* What is needed *
Begin with the line below holding "10. Pounded : strike or hit heavily" and go on through the line holding "# CaseStudy 2DDS", duplicating each line exactly and leaving out pictures.

Saved data entries
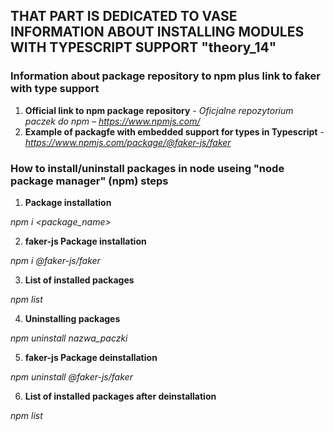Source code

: ## THAT PART IS DEDICATED TO VASE INFORMATION ABOUT INSTALLING MODULES WITH TYPESCRIPT SUPPORT "theory_14"

### Information about package repository to npm plus link to faker with type support
1. **Official link to npm package repository** - *Oficjalne repozytorium paczek do npm – https://www.npmjs.com/*
2. **Example of packagfe with embedded support for types in Typescript** - *https://www.npmjs.com/package/@faker-js/faker*

### How to install/uninstall packages in node useing "node package manager" (npm) steps
1. **Package installation**

*npm i <package_name>*

2. **faker-js Package installation**

*npm i @faker-js/faker*

3. **List of installed packages**

*npm list*

4. **Uninstalling packages**

*npm uninstall nazwa_paczki*

5. **faker-js Package deinstallation**

*npm uninstall @faker-js/faker*

6. **List of installed packages after deinstallation**

*npm list*
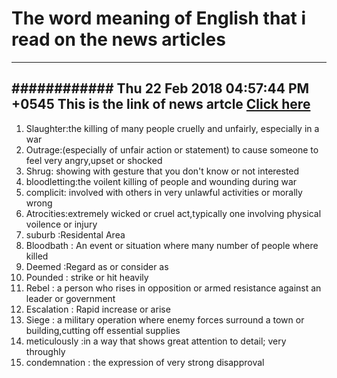 # The word meaning of English that i read on the news articles 
--------------
############ Thu 22 Feb 2018 04:57:44 PM +0545
This is the link of news artcle [Click here](https://www.theguardian.com/commentisfree/2018/feb/21/slaughter-syria-trump-brexit-atrocity)
--------
1. Slaughter:the killing of many people cruelly and unfairly, especially in a war
2. Outrage:(especially of unfair action or statement) to cause someone to feel very angry,upset or shocked
3. Shrug: showing with gesture that you don't know or not interested
4. bloodletting:the voilent killing of people and wounding during war 
5. complicit: involved with others in very unlawful activities or morally wrong
6. Atrocities:extremely wicked or cruel act,typically one involving physical voilence or injury
7. suburb :Residental Area
8. Bloodbath : An event or situation where many number of people where killed
9. Deemed :Regard as or consider as
10. Pounded : strike or hit heavily
11. Rebel : a person who rises in opposition or armed resistance against an leader or government
12. Escalation : Rapid increase or arise
13. Siege : a military operation where enemy forces surround a town or building,cutting off essential supplies
14. meticulously :in a way that shows great attention to detail; very throughly 
15. condemnation : the expression of very strong disapproval

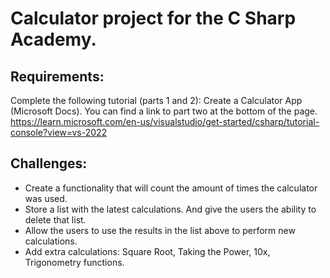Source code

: # Calculator project for the C Sharp Academy.

## Requirements:
 Complete the following tutorial (parts 1 and 2): Create a Calculator App (Microsoft Docs). You can find a link to part two at the bottom of the page.
   https://learn.microsoft.com/en-us/visualstudio/get-started/csharp/tutorial-console?view=vs-2022

## Challenges:
- Create a functionality that will count the amount of times the calculator was used.
- Store a list with the latest calculations. And give the users the ability to delete that list.
- Allow the users to use the results in the list above to perform new calculations.
- Add extra calculations: Square Root, Taking the Power, 10x, Trigonometry functions.
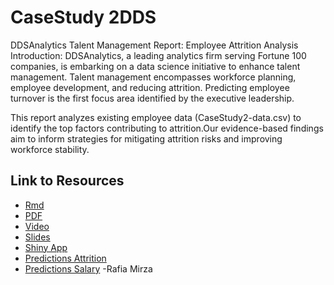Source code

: # CaseStudy 2DDS

DDSAnalytics Talent Management Report: Employee Attrition Analysis Introduction: DDSAnalytics, a leading analytics firm serving Fortune 100 companies, is embarking on a data science initiative to enhance talent management. Talent management encompasses workforce planning, employee development, and reducing attrition. Predicting employee turnover is the first focus area identified by the executive leadership.

This report analyzes existing employee data (CaseStudy2-data.csv) to identify the top factors contributing to attrition.Our evidence-based findings aim to inform strategies for mitigating attrition risks and improving workforce stability.

## Link to Resources
* [Rmd](https://github.com/librarianrafia/CaseStudy2DDS/blob/main/DDSCode.RMD)
* [PDF](https://github.com/librarianrafia/CaseStudy2DDS/blob/main/DDSCode.pdf)
* [Video]()
* [Slides](https://github.com/librarianrafia/CaseStudy2DDS/blob/main/DDSReport.pdf)
* [Shiny App](https://librarianrafia.shinyapps.io/JobAttrition/)
* [Predictions Attrition](https://github.com/librarianrafia/CaseStudy2DDS/blob/main/Case2PredictionsMirzaAttrition.csv)
* [Predictions Salary](https://github.com/librarianrafia/CaseStudy2DDS/blob/main/Case2PredictionsMirzaSalary.csv)
-Rafia Mirza

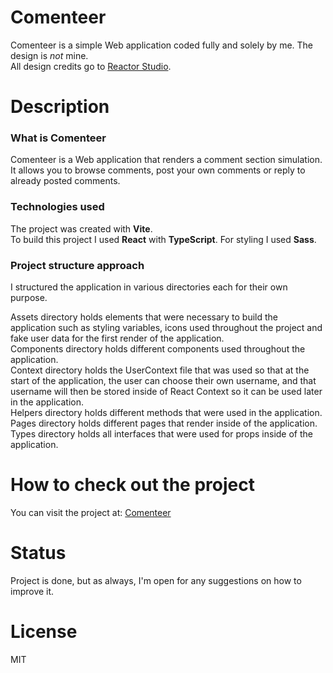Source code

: # Comenteer

Comenteer is a simple Web application coded fully and solely by me. The design is _not_ mine.  
All design credits go to [Reactor Studio](https://www.reactor.studio/).

# Description

### What is Comenteer

Comenteer is a Web application that renders a comment section simulation. It allows you to browse comments, post your own comments or reply to already posted comments.

### Technologies used

The project was created with **Vite**.  
To build this project I used **React** with **TypeScript**. For styling I used **Sass**.

### Project structure approach

I structured the application in various directories each for their own purpose.

Assets directory holds elements that were necessary to build the application such as styling variables, icons used throughout the project and fake user data for the first render of the application.  
Components directory holds different components used throughout the application.  
Context directory holds the UserContext file that was used so that at the start of the application, the user can choose their own username, and that username will then be stored inside of React Context so it can be used later in the application.  
Helpers directory holds different methods that were used in the application.  
Pages directory holds different pages that render inside of the application.  
Types directory holds all interfaces that were used for props inside of the application.

# How to check out the project

You can visit the project at: [Comenteer](LINK!)

# Status

Project is done, but as always, I'm open for any suggestions on how to improve it.

# License

MIT
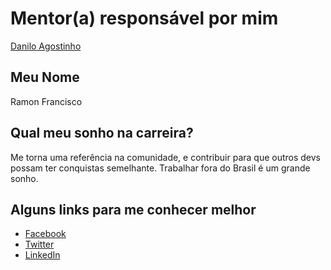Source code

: # Mentor(a) responsável por mim

[Danilo Agostinho](https://github.com/training-center/mentoria/blob/master/profiles/mentors/profiles/danilo_agostinho.md)

## Meu Nome

Ramon Francisco 

## Qual meu sonho na carreira?

Me torna uma referência na comunidade, e contribuir para que outros devs possam ter conquistas semelhante. Trabalhar fora do Brasil é um grande sonho. 

## Alguns links para me conhecer melhor

- [Facebook](https://www.facebook.com/ramon.francisco.901)
- [Twitter](https://twitter.com/FrontEndRamon)
- [LinkedIn](https://www.linkedin.com/in/ramon-f-354340125?trk=nav_responsive_tab_profile_pic)
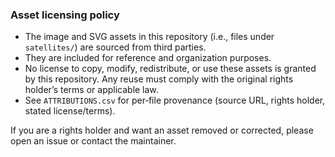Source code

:### Asset licensing policy

- The image and SVG assets in this repository (i.e., files under `satellites/`) are sourced from third parties.
- They are included for reference and organization purposes.
- No license to copy, modify, redistribute, or use these assets is granted by this repository. Any reuse must comply with the original rights holder’s terms or applicable law.
- See `ATTRIBUTIONS.csv` for per‑file provenance (source URL, rights holder, stated license/terms).

If you are a rights holder and want an asset removed or corrected, please open an issue or contact the maintainer.

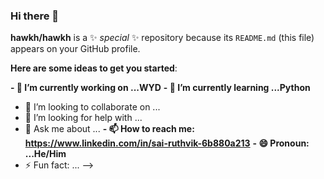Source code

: ### Hi there 👋


**hawkh/hawkh** is a ✨ _special_ ✨ repository because its `README.md` (this file) appears on your GitHub profile.

**Here are some ideas to get you started**:

**- 🔭 I’m currently working on ...WYD**
**- 🌱 I’m currently learning ...Python**
- 👯 I’m looking to collaborate on ...
- 🤔 I’m looking for help with ...
- 💬 Ask me about ...
**- 📫 How to reach me: https://www.linkedin.com/in/sai-ruthvik-6b880a213**
**- 😄 Pronoun: ...He/Him**
- ⚡ Fun fact: ...
-->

* Output *
10. Pounded : strike or hit heavily
11. Rebel : a person who rises in opposition or armed resistance against an leader or government
12. Escalation : Rapid increase or arise
13. Siege : a military operation where enemy forces surround a town or building,cutting off essential supplies
14. meticulously :in a way that shows great attention to detail; very throughly 
15. condemnation : the expression of very strong disapproval

Source code

: # Calculator project for the C Sharp Academy.

## Requirements:
 Complete the following tutorial (parts 1 and 2): Create a Calculator App (Microsoft Docs). You can find a link to part two at the bottom of the page.
   https://learn.microsoft.com/en-us/visualstudio/get-started/csharp/tutorial-console?view=vs-2022

## Challenges:
- Create a functionality that will count the amount of times the calculator was used.
- Store a list with the latest calculations. And give the users the ability to delete that list.
- Allow the users to use the results in the list above to perform new calculations.
- Add extra calculations: Square Root, Taking the Power, 10x, Trigonometry functions.
Source code

: # CaseStudy 2DDS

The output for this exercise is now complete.